An aide to President Robert Kocharian, who heads a separate government commission monitoring implementation of stated anti-corruption measures, was quoted as outlining the planned document at the meeting. The official, Gevorg Mherian, said its main provisions have been worked out in collaboration with officials from the OSCE, the Council of Europe, the United Nations and the U.S. Agency for International Development. The government statement gave no further details.

The government had already launched in late 2003 and claims to have successfully implemented a set of mainly legislative measures which were meant to reduce the scale of bribery, nepotism and corrupt practices affecting many Armenians. Although those measures were endorsed by the World Bank and other Western donors, there is little evidence that they have strengthened the rule of law in the country.
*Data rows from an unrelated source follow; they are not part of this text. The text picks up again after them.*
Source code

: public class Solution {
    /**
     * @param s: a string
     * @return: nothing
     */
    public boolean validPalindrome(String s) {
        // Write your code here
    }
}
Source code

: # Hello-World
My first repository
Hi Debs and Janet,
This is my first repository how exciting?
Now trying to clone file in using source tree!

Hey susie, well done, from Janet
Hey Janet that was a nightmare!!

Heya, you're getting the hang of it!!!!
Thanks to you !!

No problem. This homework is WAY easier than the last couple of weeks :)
The Center for Regional Development (CRD), the Armenian affiliate of the anti-graft group Transparency International, insisted on Saturday that the 2003 program has been “very ineffective.” Amalia Kostanian, the CRD chairwoman who resigned from Mherian’s commission last February in protest against its perceived inactivity, said the new anti-corruption drive will be just as fruitless unless it puts the emphasis on the enforcement of laws and prosecution of corrupt government officials.

“If this is not made clear in the new strategy, we will see more of the same imitation of a fight against corruption,” Kostanian told RFE/RL.

Sarkisian, meanwhile, was quoted by his press office as saying that the fight against corruption can be “very well combined with second-generation reforms” which his cabinet has promised to implement in the coming days. The reforms are supposed to bolster “social justice,” reduce widespread tax evasion and create a level playing field for all businesses. Addressing the council, Sarkisian also stressed the need for a “broad public involvement” in the government’s new anti-graft drive.

According to opinion polls commissioned by Transparency International, most Armenians feel that government corruption has increased in recent years and will become even more rampant in the near future. Armenia ranked 99th out of 180 nations covered in the Berlin-based watchdog’s most recent Corruption Perceptions Index released last fall.